[Source texts of formatted documents]
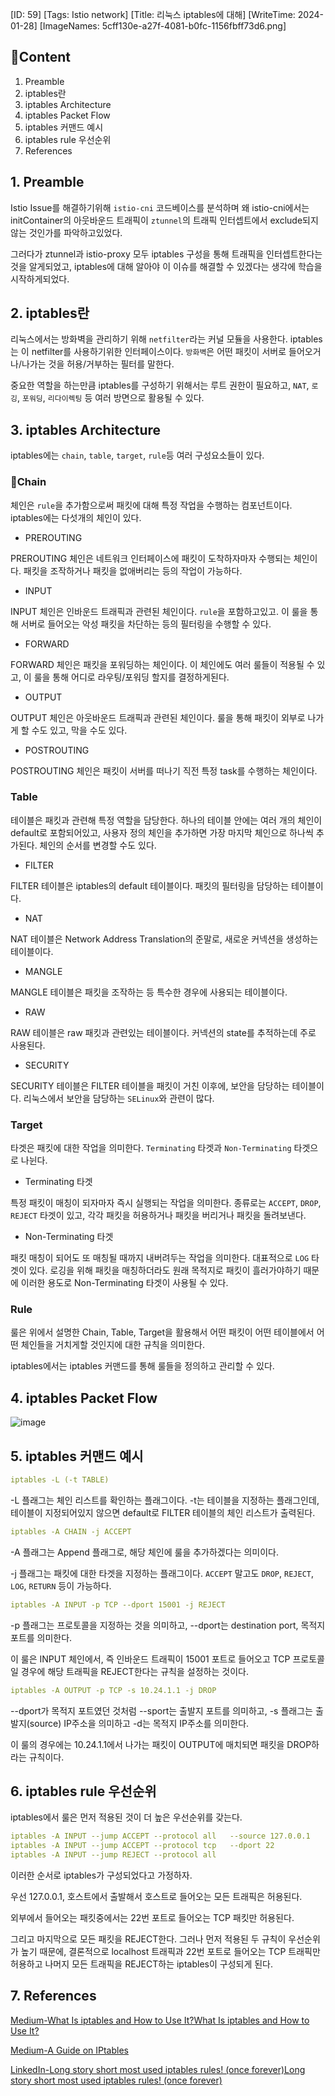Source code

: [ID: 59]
[Tags: Istio network]
[Title: 리눅스 iptables에 대해]
[WriteTime: 2024-01-28]
[ImageNames: 5cff130e-a27f-4081-b0fc-1156fbff73d6.png]

##  Content

1. Preamble
2. iptables란
3. iptables Architecture
4. iptables Packet Flow 
5. iptables 커맨드 예시
6. iptables rule 우선순위
7. References

## 1. Preamble


Istio Issue를 해결하기위해 `istio-cni` 코드베이스를 분석하며 왜 istio-cni에서는 initContainer의 아웃바운드 트래픽이 `ztunnel`의 트래픽 인터셉트에서 exclude되지 않는 것인가를 파악하고있었다. 

그러다가 ztunnel과 istio-proxy 모두 iptables 구성을 통해 트래픽을 인터셉트한다는 것을 알게되었고, iptables에 대해 알아야 이 이슈를 해결할 수 있겠다는 생각에 학습을 시작하게되었다.

## 2. iptables란


리눅스에서는 방화벽을 관리하기 위해 `netfilter`라는 커널 모듈을 사용한다. iptables는 이 netfilter를 사용하기위한 인터페이스이다. `방화벽`은 어떤 패킷이 서버로 들어오거나/나가는 것을 허용/거부하는 필터를 말한다.

중요한 역할을 하는만큼 iptables를 구성하기 위해서는 루트 권한이 필요하고, `NAT`, `로깅`, `포워딩`, `리다이렉팅` 등 여러 방면으로 활용될 수 있다.

## 3. iptables Architecture


iptables에는 `chain`, `table`, `target`, `rule`등 여러 구성요소들이 있다.

### Chain


체인은 `rule`을 추가함으로써 패킷에 대해 특정 작업을 수행하는 컴포넌트이다. iptables에는 다섯개의 체인이 있다.


- PREROUTING

PREROUTING 체인은 네트워크 인터페이스에 패킷이 도착하자마자 수행되는 체인이다. 패킷을 조작하거나 패킷을 없애버리는 등의 작업이 가능하다.


- INPUT

INPUT 체인은 인바운드 트래픽과 관련된 체인이다. `rule`을 포함하고있고. 이 룰을 통해 서버로 들어오는 악성 패킷을 차단하는 등의 필터링을 수행할 수 있다.


- FORWARD

FORWARD 체인은 패킷을 포워딩하는 체인이다. 이 체인에도 여러 룰들이 적용될 수 있고, 이 룰을 통해 어디로 라우팅/포워딩 할지를 결정하게된다.


- OUTPUT

OUTPUT 체인은 아웃바운드 트래픽과 관련된 체인이다. 룰을 통해 패킷이 외부로 나가게 할 수도 있고, 막을 수도 있다.


- POSTROUTING

POSTROUTING 체인은 패킷이 서버를 떠나기 직전 특정 task를 수행하는 체인이다. 

### Table


테이블은 패킷과 관련해 특정 역할을 담당한다. 하나의 테이블 안에는 여러 개의 체인이 default로 포함되어있고, 사용자 정의 체인을 추가하면 가장 마지막 체인으로 하나씩 추가된다. 체인의 순서를 변경할 수도 있다.


- FILTER

FILTER 테이블은 iptables의 default 테이블이다. 패킷의 필터링을 담당하는 테이블이다.


- NAT

NAT 테이블은 Network Address Translation의 준말로, 새로운 커넥션을 생성하는 테이블이다.


- MANGLE

MANGLE 테이블은 패킷을 조작하는 등 특수한 경우에 사용되는 테이블이다.


- RAW

RAW 테이블은 raw 패킷과 관련있는 테이블이다. 커넥션의 state를 추적하는데 주로 사용된다.


- SECURITY

SECURITY 테이블은 FILTER 테이블을 패킷이 거친 이후에, 보안을 담당하는 테이블이다. 리눅스에서 보안을 담당하는 `SELinux`와 관련이 많다.

### Target


타겟은 패킷에 대한 작업을 의미한다. `Terminating` 타겟과 `Non-Terminating` 타겟으로 나뉜다.


- Terminating 타겟

특정 패킷이 매칭이 되자마자 즉시 실행되는 작업을 의미한다. 종류로는 `ACCEPT`, `DROP`, `REJECT` 타겟이 있고, 각각 패킷을 허용하거나 패킷을 버리거나 패킷을 돌려보낸다.


- Non-Terminating 타겟

패킷 매칭이 되어도 또 매칭될 때까지 내버려두는 작업을 의미한다. 대표적으로 `LOG` 타겟이 있다. 로깅을 위해 패킷을 매칭하더라도 원래 목적지로 패킷이 흘러가야하기 때문에 이러한 용도로 Non-Terminating 타겟이 사용될 수 있다.

### Rule


룰은 위에서 설명한 Chain, Table, Target을 활용해서 어떤 패킷이 어떤 테이블에서 어떤 체인들을 거치게할 것인지에 대한 규칙을 의미한다.

iptables에서는 iptables 커맨드를 통해 룰들을 정의하고 관리할 수 있다.

## 4. iptables Packet Flow


![image](https://res.craft.do/user/full/6deb5b3a-d995-5f97-e85b-e7c3c5f9702a/doc/B9CA67CA-CDD1-4ADF-8929-61EE6D8E6B9F/69A97DE6-62AF-4C71-9920-A47EB353F260_2/vuGROe1lG7oPE47Iu0W3HYIycmQoMWiOR7padkhJTmcz/Image.png)

## 5. iptables 커맨드 예시


```yaml
iptables -L (-t TABLE)
```


-L 플래그는 체인 리스트를 확인하는 플래그이다. -t는 테이블을 지정하는 플래그인데, 테이블이 지정되어있지 않으면 default로 FILTER 테이블의 체인 리스트가 출력된다.

```yaml
iptables -A CHAIN -j ACCEPT
```


-A 플래그는 Append 플래그로, 해당 체인에 룰을 추가하겠다는 의미이다.

-j 플래그는 패킷에 대한 타겟을 지정하는 플래그이다. `ACCEPT` 말고도 `DROP`, `REJECT`, `LOG`, `RETURN` 등이 가능하다.

```yaml
iptables -A INPUT -p TCP --dport 15001 -j REJECT
```


-p 플래그는 프로토콜을 지정하는 것을 의미하고, --dport는 destination port, 목적지 포트를 의미한다.

이 룰은 INPUT 체인에서, 즉 인바운드 트래픽이 15001 포트로 들어오고 TCP 프로토콜일 경우에 해당 트래픽을 REJECT한다는 규칙을 설정하는 것이다.

```yaml
iptables -A OUTPUT -p TCP -s 10.24.1.1 -j DROP
```


--dport가 목적지 포트였던 것처럼 --sport는 출발지 포트를 의미하고, -s 플래그는 출발지(source) IP주소을 의미하고 -d는 목적지 IP주소를 의미한다.

이 룰의 경우에는 10.24.1.1에서 나가는 패킷이 OUTPUT에 매치되면 패킷을 DROP하라는 규칙이다.

## 6. iptables rule 우선순위


iptables에서 룰은 먼저 적용된 것이 더 높은 우선순위를 갖는다.

```yaml
iptables -A INPUT --jump ACCEPT --protocol all   --source 127.0.0.1
iptables -A INPUT --jump ACCEPT --protocol tcp   --dport 22
iptables -A INPUT --jump REJECT --protocol all
```


이러한 순서로 iptables가 구성되었다고 가정하자.

우선 127.0.0.1, 호스트에서 출발해서 호스트로 들어오는 모든 트래픽은 허용된다.

외부에서 들어오는 패킷중에서는 22번 포트로 들어오는 TCP 패킷만 허용된다.

그리고 마지막으로 모든 패킷을 REJECT한다. 그러나 먼저 적용된 두 규칙이 우선순위가 높기 때문에, 결론적으로 localhost 트래픽과 22번 포트로 들어오는 TCP 트래픽만 허용하고 나머지 모든 트래픽을 REJECT하는 iptables이 구성되게 된다.

## 7. References


[Medium-What Is iptables and How to Use It?What Is iptables and How to Use It?](https://medium.com/skilluped/what-is-iptables-and-how-to-use-it-781818422e52)

[Medium-A Guide on IPtables](https://medium.com/@mzainkh/a-guide-on-iptables-c4babdc2ea9c)

[LinkedIn-Long story short most used iptables rules! (once forever)Long story short most used iptables rules! (once forever)](https://www.linkedin.com/pulse/iptables-commonly-used-rules-other-stories-short-once-zamani-rad/)
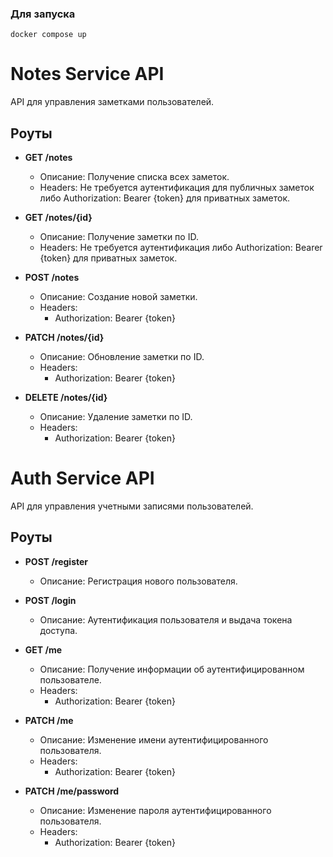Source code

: ### Для запуска
```shell
docker compose up
```

# Notes Service API

API для управления заметками пользователей.

## Роуты

- **GET /notes**
  - Описание: Получение списка всех заметок.
  - Headers: Не требуется аутентификация для публичных заметок либо Authorization: Bearer {token} для приватных заметок.

- **GET /notes/{id}**
  - Описание: Получение заметки по ID.
  - Headers: Не требуется аутентификация либо Authorization: Bearer {token} для приватных заметок.

- **POST /notes**
  - Описание: Создание новой заметки.
  - Headers:
    - Authorization: Bearer {token}

- **PATCH /notes/{id}**
  - Описание: Обновление заметки по ID.
  - Headers:
    - Authorization: Bearer {token}

- **DELETE /notes/{id}**
  - Описание: Удаление заметки по ID.
  - Headers:
    - Authorization: Bearer {token}


# Auth Service API

API для управления учетными записями пользователей.

## Роуты

- **POST /register**
  - Описание: Регистрация нового пользователя.

- **POST /login**
  - Описание: Аутентификация пользователя и выдача токена доступа.

- **GET /me**
  - Описание: Получение информации об аутентифицированном пользователе.
  - Headers:
    - Authorization: Bearer {token}

- **PATCH /me**
  - Описание: Изменение имени аутентифицированного пользователя.
  - Headers:
    - Authorization: Bearer {token}

- **PATCH /me/password**
  - Описание: Изменение пароля аутентифицированного пользователя.
  - Headers:
    - Authorization: Bearer {token}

> **What is required**: Scan the entries above for the line containing "특정 패킷이 매칭이 되자마자", and copy it and all lines after it exactly, down to and including the line containing "## 4. iptables Packet Flow".

> **Response for this exercise**:
특정 패킷이 매칭이 되자마자 즉시 실행되는 작업을 의미한다. 종류로는 `ACCEPT`, `DROP`, `REJECT` 타겟이 있고, 각각 패킷을 허용하거나 패킷을 버리거나 패킷을 돌려보낸다.


- Non-Terminating 타겟

패킷 매칭이 되어도 또 매칭될 때까지 내버려두는 작업을 의미한다. 대표적으로 `LOG` 타겟이 있다. 로깅을 위해 패킷을 매칭하더라도 원래 목적지로 패킷이 흘러가야하기 때문에 이러한 용도로 Non-Terminating 타겟이 사용될 수 있다.

### Rule


룰은 위에서 설명한 Chain, Table, Target을 활용해서 어떤 패킷이 어떤 테이블에서 어떤 체인들을 거치게할 것인지에 대한 규칙을 의미한다.

iptables에서는 iptables 커맨드를 통해 룰들을 정의하고 관리할 수 있다.

## 4. iptables Packet Flow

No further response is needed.